Hello everyone.. I'm new to the site and just as new to AS. I actually watched the movie Mary and Max for some weird reason I had to watch it.. The whole time I was watching it I couldn’t stop thinking how big of a connection I had with Ole max.. Although I am not of age or even overweight.. His mental outlook reflected mine. Once I hear of his diagnoses I looked it up ASAP. While reading wiki (I know..i know) I broke down completely, not out of fear.. but to finally have 24 years of questioning, wishing, hate and just overall dissatisfaction with who I was, and why I was always so strange. So I embraced it and spent the whole night researching it. The next day I went and set up an appointment and after all the test I've done my whole life it all clicked and we realized I was in fact blessed with AS. I've joined and this in hopes that I can meet people like myself.. It feels weird to say that.. How beautiful though, to know I'm not alone. I'm currently waiting for my 5 day "im not a spammer" period to finish up so i can share some pictures of my art.. which has become my most recent obsession. I've never painted before a year ago, i hope i can chat with a few people on here and finally have someone understand me. Its both relieving and overwhelming to know that i'm not as "weird" or "unique" as i thought i was.. but at the same time i know i still am. I find myself personally seeing this as kind of gods dirty worker.. I'm always very blunt and critical and find different ways to do things to make them better.. I ran across a quote about AS where NS people are the people made to simple just keep the human race going.. and AS people are built to make the human race better.
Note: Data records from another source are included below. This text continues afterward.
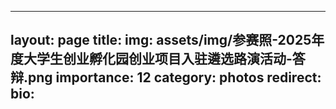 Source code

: 
---
layout: page
title: 
img: assets/img/参赛照-2025年度大学生创业孵化园创业项目入驻遴选路演活动-答辩.png
importance: 12
category: photos
redirect:
bio: 
---
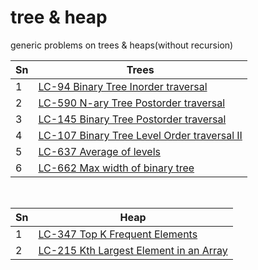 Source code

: # tree & heap
generic problems on trees & heaps(without recursion)

| Sn           | Trees          |
|-------------|-------------| 
|1| [LC-94 Binary Tree Inorder traversal](https://github.com/madhurbhargava/tree/blob/master/lc_94_binary_tree_inorder_traversal.java) |
|2| [LC-590 N-ary Tree Postorder traversal](https://github.com/madhurbhargava/tree/blob/master/lc_590_n-tree_postorder_traversal.java) |
|3| [LC-145 Binary Tree Postorder traversal](https://github.com/madhurbhargava/tree/blob/master/lc_145_binary_tree_postorder_traversal.java) |
|4| [LC-107 Binary Tree Level Order traversal II](https://github.com/madhurbhargava/tree/blob/master/lc_107_binary_tree_level_order_traversal_2.java) |
|5| [LC-637 Average of levels](https://github.com/madhurbhargava/tree/blob/master/lc_637_average_of_levels.java) |
|6| [LC-662 Max width of binary tree](https://github.com/madhurbhargava/tree/blob/master/lc_662_max_width_of_binary_tree.java) |

&nbsp;

| Sn           | Heap          |
|-------------|-------------| 
|1| [LC-347 Top K Frequent Elements](https://github.com/madhurbhargava/tree/blob/master/lc_347_top_k_frequent_elements.java) |
|2| [LC-215 Kth Largest Element in an Array](https://github.com/madhurbhargava/tree/blob/master/lc_215_kth_largest_element_in_an_array.java) |








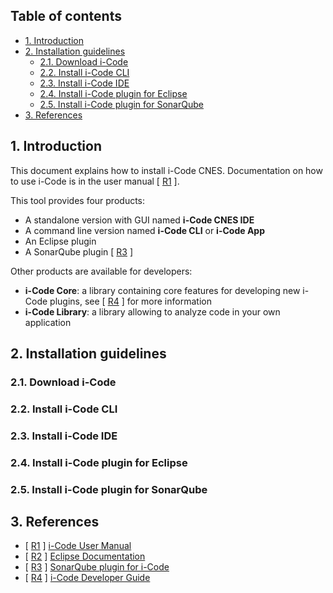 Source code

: ## Table of contents
+ [1. Introduction](#1-introduction)
+ [2. Installation guidelines](#2-installation-guidelines)
  + [2.1. Download i-Code](#21-download-i-code)
  + [2.2. Install i-Code CLI](#22-install-i-code-cli)
  + [2.3. Install i-Code IDE](#23-intall-i-code-ide)
  + [2.4. Install i-Code plugin for Eclipse](#24-install-i-code-plugin-for-eclipse)
  + [2.5. Install i-Code plugin for SonarQube](#25-install-i-code-plugin-for-sonarqube)
+ [3. References](#3-references)

## 1. Introduction

This document explains how to install i-Code CNES. Documentation on how to use i-Code is in the user manual [ [R1] ].

This tool provides four products:
+ A standalone version with GUI named **i-Code CNES IDE**
+ A command line version named **i-Code CLI** or **i-Code App**
+ An Eclipse plugin
+ A SonarQube plugin [ [R3] ]

Other products are available for developers:
+ **i-Code Core**: a library containing core features for developing new i-Code plugins, see [ [R4] ] for more information
+ **i-Code Library**: a library allowing to analyze code in your own application

## 2. Installation guidelines
### 2.1. Download i-Code
### 2.2. Install i-Code CLI
### 2.3. Install i-Code IDE
### 2.4. Install i-Code plugin for Eclipse
### 2.5. Install i-Code plugin for SonarQube

## 3. References
[R1]: #3-references
[R2]: #3-references
[R3]: #3-references
[R4]: #3-references

+ [ [R1] ] [i-Code User Manual](http://www.eclipse.org/documentation/)
+ [ [R2] ] [Eclipse Documentation](http://www.eclipse.org/documentation/)
+ [ [R3] ] [SonarQube plugin for i-Code](https://github.com/lequal/sonar-icode-cnes-plugin)
+ [ [R4] ] [i-Code Developer Guide](https://github.com/lequal/icode-custom-plugin-example/wiki) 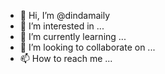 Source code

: - 👋 Hi, I’m @dindamaily
- 👀 I’m interested in ...
- 🌱 I’m currently learning ...
- 💞️ I’m looking to collaborate on ...
- 📫 How to reach me ...

<!---
dindamaily/dindamaily is a ✨ special ✨ repository because its `README.md` (this file) appears on your GitHub profile.
You can click the Preview link to take a look at your changes.
--->
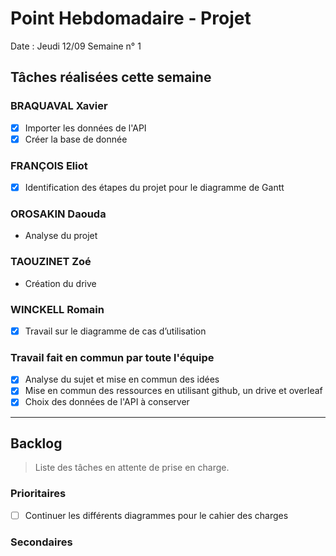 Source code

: # Point Hebdomadaire - Projet

Date : Jeudi 12/09
Semaine n° 1

## Tâches réalisées cette semaine

### BRAQUAVAL Xavier

- [x] Importer les données de l'API
- [x] Créer la base de donnée

### FRANÇOIS Eliot

- [x] Identification des étapes du projet pour le diagramme de Gantt

### OROSAKIN Daouda

- Analyse du projet

### TAOUZINET Zoé

- Création du drive

### WINCKELL Romain

- [x] Travail sur le diagramme de cas d’utilisation

### Travail fait en commun par toute l'équipe

- [x] Analyse du sujet et mise en commun des idées
- [x] Mise en commun des ressources en utilisant github, un drive et overleaf
- [x] Choix des données de l'API à conserver

---

## Backlog

> Liste des tâches en attente de prise en charge.

### Prioritaires

- [ ] Continuer les différents diagrammes pour le cahier des charges

### Secondaires

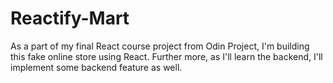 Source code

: # Reactify-Mart
As a part of my final React course project from Odin Project, I'm building this fake online store using React. Further more, as I'll learn the backend, I'll implement some backend feature as well.
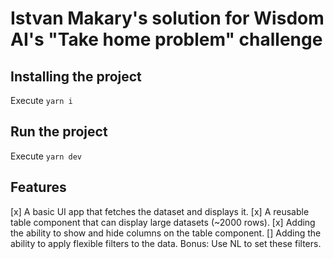 # Istvan Makary's solution for Wisdom AI's "Take home problem" challenge

## Installing the project

Execute `yarn i`

## Run the project

Execute `yarn dev`

## Features

[x] A basic UI app that fetches the dataset and displays it.
[x] A reusable table component that can display large datasets (~2000 rows).
[x] Adding the ability to show and hide columns on the table component.
[] Adding the ability to apply flexible filters to the data. Bonus: Use NL to set these filters.
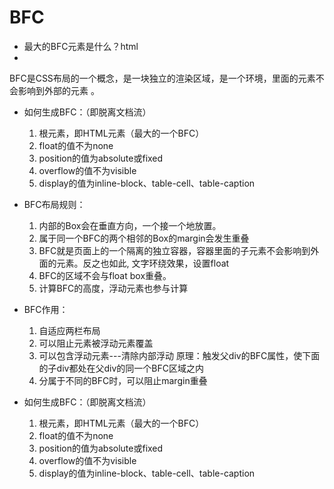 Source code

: # BFC
- 最大的BFC元素是什么？html  
- 

BFC是CSS布局的一个概念，是一块独立的渲染区域，是一个环境，里面的元素不会影响到外部的元素 。
- 如何生成BFC：（即脱离文档流）
  1. 根元素，即HTML元素（最大的一个BFC）
  2. float的值不为none
  3. position的值为absolute或fixed
  4. overflow的值不为visible
  5. display的值为inline-block、table-cell、table-caption
   
- BFC布局规则：
  1. 内部的Box会在垂直方向，一个接一个地放置。
  2. 属于同一个BFC的两个相邻的Box的margin会发生重叠
  3. BFC就是页面上的一个隔离的独立容器，容器里面的子元素不会影响到外面的元素。反之也如此, 文字环绕效果，设置float
  4. BFC的区域不会与float box重叠。
  5. 计算BFC的高度，浮动元素也参与计算

- BFC作用：
  1. 自适应两栏布局
  2. 可以阻止元素被浮动元素覆盖
  3. 可以包含浮动元素---清除内部浮动 原理：触发父div的BFC属性，使下面的子div都处在父div的同一个BFC区域之内
  4. 分属于不同的BFC时，可以阻止margin重叠
   

- 如何生成BFC：（即脱离文档流）
  1. 根元素，即HTML元素（最大的一个BFC）
  2. float的值不为none
  3. position的值为absolute或fixed
  4. overflow的值不为visible 
  5. display的值为inline-block、table-cell、table-caption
Almost like I'm a machine with a job, which is odd because i've always felt like that. The down side of that is the only thing i want is to just be in love and be passionate for one person.. but i always mess it up. Well.. i could go on and on about things that many of you probably know far too well. I guess i'm writing to see that exact thing happen.. Have you guys and girls just say "yeap... I know how you feel" it would be amazing because.. for once i think i might believe it.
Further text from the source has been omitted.